Following your response as well as your response to Eric, I've tried
changing a few things in my config as well as the order of the steps.
Unfortunately I'm still having problems. Clearing my .tdbs (w/o Samba
running) I've done:
* net rpc setsid -S MABSERVE1 -W MAB -UAdministrator%secret (and the SID
shows up in secrets.tdb).
* net rpc join -S MABSERVE1 -W MAB -UAdministrator%secret (and the machine
successfully adds to the domain; looking at secrets.tdb we have a number of
things including the domain SID and the Machine trust account hash)
*If I then run net rpc vampire -S MABSERVE1 -UAdministrator%secret -d 4 I
get the following (clipped following the parsing of the smb.conf) output:

[2004/07/13 11:56:30, 4] param/loadparm.c:lp_load(3917)
  pm_process() returned Yes
[2004/07/13 11:56:30, 2] lib/interface.c:add_interface(79)
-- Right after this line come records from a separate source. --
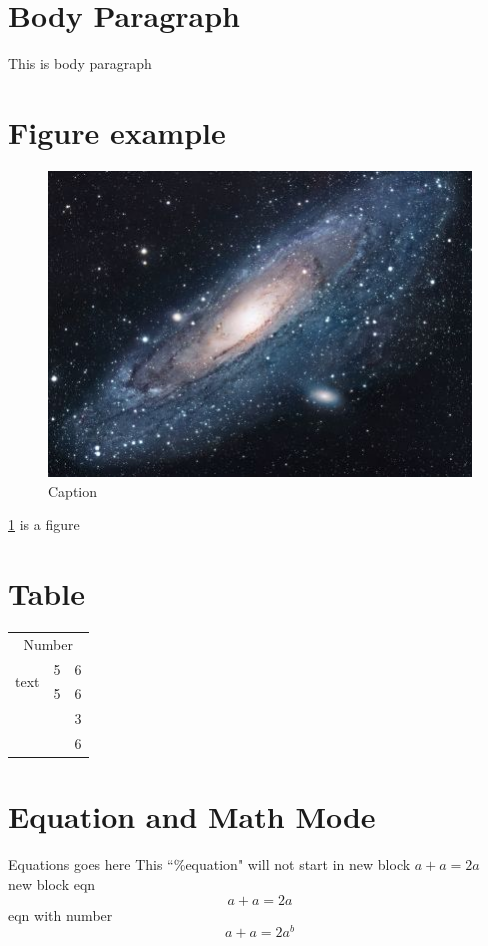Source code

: \documentclass[18pt,a4paper]{article}
\begin{document}
\section*{Body Paragraph}
This is body paragraph
\section{Figure example}
\begin{figure}[h]
    \centering
    \includegraphics{universe.jpg}
    \caption{Caption}
    \label{fig:fig_1}
\end{figure}

\ref{fig:fig_1} is a figure
\section{Table}
\begin{tabular}{|c|c|c|}
    \hline
    
    \multicolumn{3}{|c|}{Number}  \\
    \cline{2-2}
    \multirow{2}{*}{text} &5 & 6\\
    \cline{2-3}
     & 5 & 6\\
    \hline
    \multicolumn{2}{|c|}{ \multirow{2}{*}{2x2} }& 3 \\
    \cline{3-3}
    \multicolumn{2}{|c|}{ }& 6 \\
    \hline
    
\end{tabular}

\section{Equation and Math Mode}
Equations goes here
\newline
This ``\%equation" will not start in new block $a+a = 2a$\\
new block eqn $$ a+a = 2a $$
eqn with number
\begin{equation}
    a+a = 2a^b
\end{equation}
\end{document}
  added interface ip=192.168.1.251 bcast=192.168.1.255 nmask=255.255.255.0
[2004/07/13 11:56:30, 3] libsmb/namequery.c:resolve_lmhosts(857)
  resolve_lmhosts: Attempting lmhosts lookup for name MABSERVE1<0x20>
[2004/07/13 11:56:30, 4] libsmb/namequery.c:startlmhosts(547)
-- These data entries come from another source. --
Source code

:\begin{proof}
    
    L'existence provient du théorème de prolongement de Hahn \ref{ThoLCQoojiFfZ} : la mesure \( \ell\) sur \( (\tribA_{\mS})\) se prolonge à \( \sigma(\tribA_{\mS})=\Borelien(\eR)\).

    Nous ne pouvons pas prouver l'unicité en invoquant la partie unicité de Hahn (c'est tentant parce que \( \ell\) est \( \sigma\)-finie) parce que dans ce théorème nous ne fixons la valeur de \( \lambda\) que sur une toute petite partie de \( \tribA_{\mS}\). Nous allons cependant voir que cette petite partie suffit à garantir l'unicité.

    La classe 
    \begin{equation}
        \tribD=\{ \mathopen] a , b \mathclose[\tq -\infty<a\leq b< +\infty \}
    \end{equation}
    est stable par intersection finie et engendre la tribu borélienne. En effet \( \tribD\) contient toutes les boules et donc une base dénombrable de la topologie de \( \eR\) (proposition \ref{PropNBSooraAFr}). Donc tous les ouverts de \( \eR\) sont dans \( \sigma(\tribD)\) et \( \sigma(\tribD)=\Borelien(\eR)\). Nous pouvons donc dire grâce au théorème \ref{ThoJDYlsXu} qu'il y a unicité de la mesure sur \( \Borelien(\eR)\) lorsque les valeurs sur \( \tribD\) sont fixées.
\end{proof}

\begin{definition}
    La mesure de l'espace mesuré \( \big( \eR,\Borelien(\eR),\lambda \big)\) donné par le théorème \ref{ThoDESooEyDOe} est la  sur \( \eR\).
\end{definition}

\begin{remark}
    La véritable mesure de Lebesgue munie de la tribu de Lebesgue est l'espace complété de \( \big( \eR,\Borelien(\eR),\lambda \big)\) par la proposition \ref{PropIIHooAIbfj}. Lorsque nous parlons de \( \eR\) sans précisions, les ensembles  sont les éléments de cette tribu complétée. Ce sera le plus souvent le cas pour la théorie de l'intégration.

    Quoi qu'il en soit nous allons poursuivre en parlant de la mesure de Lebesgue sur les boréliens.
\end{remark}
  startlmhosts: Can't open lmhosts file /etc/samba/lmhosts. Error was No
such file or directory
[2004/07/13 11:56:30, 3] libsmb/namequery.c:resolve_wins(755)
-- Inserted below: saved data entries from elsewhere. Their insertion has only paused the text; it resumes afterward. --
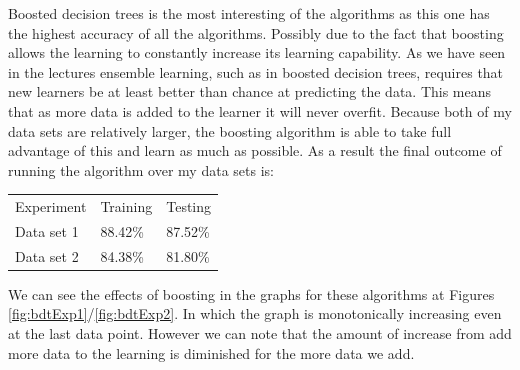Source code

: \documentclass[
	letterpaper, %
]{IEEEtran}
\begin{document}
		Boosted decision trees is the most interesting of the algorithms as this one has the highest accuracy of all the algorithms. Possibly due to the fact that boosting allows the learning to constantly increase its learning capability. As we have seen in the lectures ensemble learning, such as in boosted decision trees, requires that new learners be at least better than chance at predicting the data. This means that as more data is added to the learner it will never overfit. Because both of my data sets are relatively larger, the boosting algorithm is able to take full advantage of this and learn as much as possible. As a result the final outcome of running the algorithm over my data sets is:
		\begin{center}
			\begin{table}[h]
				\begin{tabular}{lll}
					Experiment & Training & Testing \\
					Data set 1 & 88.42\% & 87.52\% \\
					Data set 2 & 84.38\% & 81.80\%
				\end{tabular}
			\end{table}
		\end{center}
		We can see the effects of boosting in the graphs for these algorithms at Figures \ref{fig:bdtExp1}/\ref{fig:bdtExp2}. In which the graph is monotonically increasing even at the last data point. However we can note that the amount of increase from add more data to the learning is diminished for the more data we add.
\end{document}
  resolve_wins: Attempting wins lookup for name MABSERVE1<0x20>
[2004/07/13 11:56:30, 3] libsmb/namequery.c:resolve_wins(758)
  resolve_wins: WINS server resolution selected and no WINS servers listed.
[2004/07/13 11:56:30, 3] libsmb/namequery.c:resolve_hosts(902)
  resolve_hosts: Attempting host lookup for name MABSERVE1<0x20>
[2004/07/13 11:56:31, 3] libsmb/namequery.c:name_resolve_bcast(697)
  name_resolve_bcast: Attempting broadcast lookup for name MABSERVE1<0x20>
[2004/07/13 11:56:31, 4] libsmb/nmblib.c:debug_nmb_packet(109)
  nmb packet from 192.168.1.253(137) header: id=30028 opcode=Query(0)
response=Yes
      header: flags: bcast=No rec_avail=No rec_des=Yes trunc=No auth=Yes
      header: rcode=0 qdcount=0 ancount=1 nscount=0 arcount=0
      answers: nmb_name=MABSERVE1<20> rr_type=32 rr_class=1 ttl=300000
      answers   0 char `.....   hex 6000C0A801FD
[2004/07/13 11:56:31, 2] libsmb/namequery.c:name_query(491)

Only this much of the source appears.